DATA LISTING:
========================================

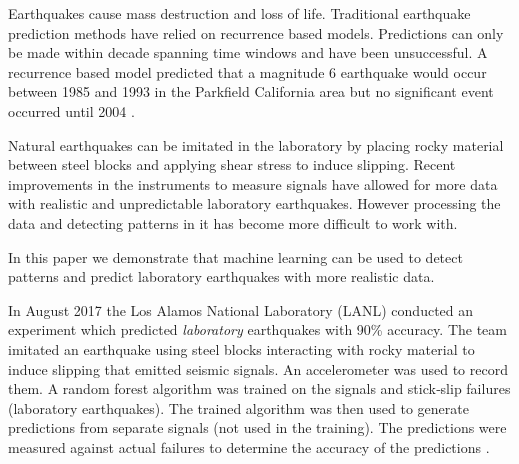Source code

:\documentclass[]{llncs}
\begin{document}
Earthquakes cause mass destruction and loss of life. Traditional earthquake prediction methods have relied on recurrence based models. Predictions can only be made within decade spanning time windows and have been unsuccessful. A recurrence based model predicted that a magnitude 6 earthquake would occur between 1985 and 1993 in the Parkfield California area but no significant event occurred until 2004 \cite{Jackson}.
 \par

Natural earthquakes can be imitated in the laboratory by placing rocky material between steel blocks and applying shear stress to induce slipping. Recent improvements in the instruments \cite{Bertrand} to measure signals have allowed for more data with realistic and unpredictable laboratory earthquakes. However processing the data and detecting patterns in it has become more difficult to work with. \par

In this paper we demonstrate that machine learning can be used to detect patterns and predict laboratory earthquakes with more realistic data. \par



In August 2017 the Los Alamos National Laboratory (LANL) conducted an experiment %
 which predicted \emph{laboratory} earthquakes with 90\% accuracy. The team imitated an earthquake using steel blocks interacting with rocky material to induce slipping that emitted seismic signals. An accelerometer was used to record them. A random forest algorithm was trained on the signals and stick‐slip failures (laboratory earthquakes). The trained algorithm was then used to generate predictions from separate signals (not used in the training). The predictions were measured against actual failures to determine the accuracy of the predictions \cite{LANLNews}.\par
\end{document}
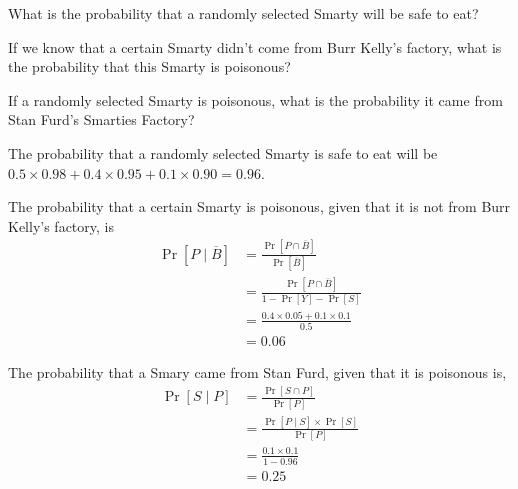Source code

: \documentclass[11pt]{article}
\begin{document}
\begin{Parts}
\Part
What is the probability that a randomly selected Smarty will be safe to eat?

\Part
If we know that a certain Smarty didn't come from Burr Kelly's factory, what is 
the probability that this Smarty is poisonous?

\Part
If a randomly selected Smarty is poisonous, what is the probability it came from 
Stan Furd's Smarties Factory?

\end{Parts}

\begin{solution}
    
\begin{Parts}
    
\Part The probability that a randomly selected Smarty is safe to eat will be 
$0.5 \times 0.98 + 0.4 \times 0.95 + 0.1 \times 0.90 =  0.96$. 

\Part The probability that a certain Smarty is poisonous, given that it is not
from Burr Kelly's factory, is
\[
    \begin{split}
        \Pr[P \mid \overline{B}] &= \frac{\Pr[P \cap \overline{B}]}{\Pr[\overline{B}]} \\
        &= \frac{\Pr[P \cap \overline{B}]}{1 - \Pr[Y] - \Pr[S]} \\
        &= \frac{0.4 \times 0.05 + 0.1 \times 0.1}{0.5} \\
        &= 0.06
    \end{split}
\]

\Part The probability that a Smary came from Stan Furd, given that it is poisonous
is, 
\[
    \begin{split}
        \Pr[S \mid P] &= \frac{\Pr[S \cap P]}{\Pr[P]} \\
        &= \frac{\Pr[P \mid S] \times \Pr[S]}{\Pr[P]} \\
        &= \frac{0.1 \times 0.1}{1 - 0.96} \\
        &= 0.25
    \end{split}
\]

\end{Parts}

\end{solution}

\end{document}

========================================

WORK TASK:
Lines containing the word "Stan": copy each of them from the material.

RESPONSE BELOW:
Stan Furd's Smarties Factory?
\Part The probability that a Smary came from Stan Furd, given that it is poisonous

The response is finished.